What is the reference?
A benchmark rate is the lowest rate at which a lender can sell a loan. Since October 2019, most bank mortgages are indexed to the repo rate. As the repo rate has crashed – from 6.50 in 2019 to 4% in 2020 – mortgage rates have also fallen. Banks must compare themselves to an externally set rate, such as the repo rate. But NBFCs and real estate finance companies can establish internal benchmarks. In this scenario, bank mortgage rates fell faster than the others, which worked to the advantage of customers. Consequently, repo-linked lending has become the flavor of the season. Note that once the repo rate begins to increase, home loan rates will see an equal and immediate increase. The advantage, however, is total transparency of rate movements.

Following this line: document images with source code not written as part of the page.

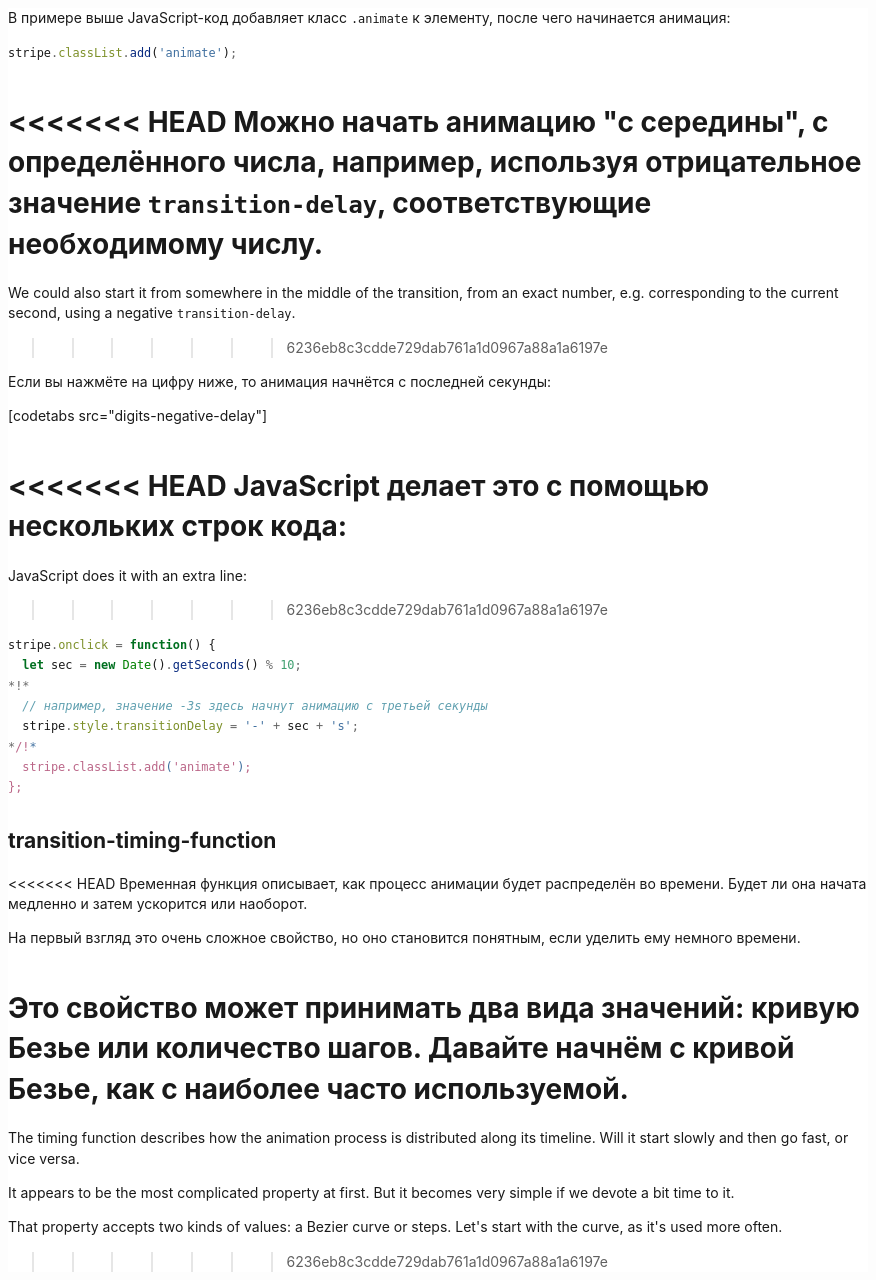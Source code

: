 В примере выше JavaScript-код добавляет класс `.animate` к элементу, после чего начинается анимация:

```js
stripe.classList.add('animate');
```

<<<<<<< HEAD
Можно начать анимацию "с середины", с определённого числа, например, используя отрицательное значение `transition-delay`, соответствующие необходимому числу.
=======
We could also start it from somewhere in the middle of the transition, from an exact number, e.g. corresponding to the current second, using a negative `transition-delay`.
>>>>>>> 6236eb8c3cdde729dab761a1d0967a88a1a6197e

Если вы нажмёте на цифру ниже, то анимация начнётся с последней секунды:

[codetabs src="digits-negative-delay"]

<<<<<<< HEAD
JavaScript делает это с помощью нескольких строк кода:
=======
JavaScript does it with an extra line:
>>>>>>> 6236eb8c3cdde729dab761a1d0967a88a1a6197e

```js
stripe.onclick = function() {
  let sec = new Date().getSeconds() % 10;
*!*
  // например, значение -3s здесь начнут анимацию с третьей секунды
  stripe.style.transitionDelay = '-' + sec + 's';
*/!*
  stripe.classList.add('animate');
};
```

## transition-timing-function

<<<<<<< HEAD
Временная функция описывает, как процесс анимации будет распределён во времени. Будет ли она начата медленно и затем ускорится или наоборот.

На первый взгляд это очень сложное свойство, но оно становится понятным, если уделить ему немного времени.

Это свойство может принимать два вида значений: кривую Безье или количество шагов. Давайте начнём с кривой Безье, как с наиболее часто используемой.
=======
The timing function describes how the animation process is distributed along its timeline. Will it start slowly and then go fast, or vice versa.

It appears to be the most complicated property at first. But it becomes very simple if we devote a bit time to it.

That property accepts two kinds of values: a Bezier curve or steps. Let's start with the curve, as it's used more often.
>>>>>>> 6236eb8c3cdde729dab761a1d0967a88a1a6197e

How much does the operation cost?
Interest is not the only cost attached to the loan. You can also compare options for processing fees, legal fees, various account operating fees, and even prepayment fees. Variable rate home loans do not incur prepayment charges. However, prepayment rules can work against the borrower. For example, two lenders charge 6.80, but one requires you to prepay at least one EMI and another requires a minimum prepayment of two EMIs. Therefore, the second loan can become more expensive in the long run by being harder to prepay.
How are the benefits?
As the home loan is a long-term relationship with your lender, choose a lender whose services appeal to you. In a pandemic, digitizing services is a necessity, and you wouldn’t want a lender calling you into a crowded branch for paperwork. You prefer that they retrieve your documents digitally or from your home. You would want them to have functioning internet services with good uptime, robust customer support, and quick responses to queries and issues. Given these services, you would have a much easier time managing your loan account.
How far is the branch?
Having your lender’s branch nearby can make a difference in your life. While the big banks have branches all over the country, smaller lenders, NBFCs, and home finance companies have a limited physical presence, and you’ll need to travel wherever they are.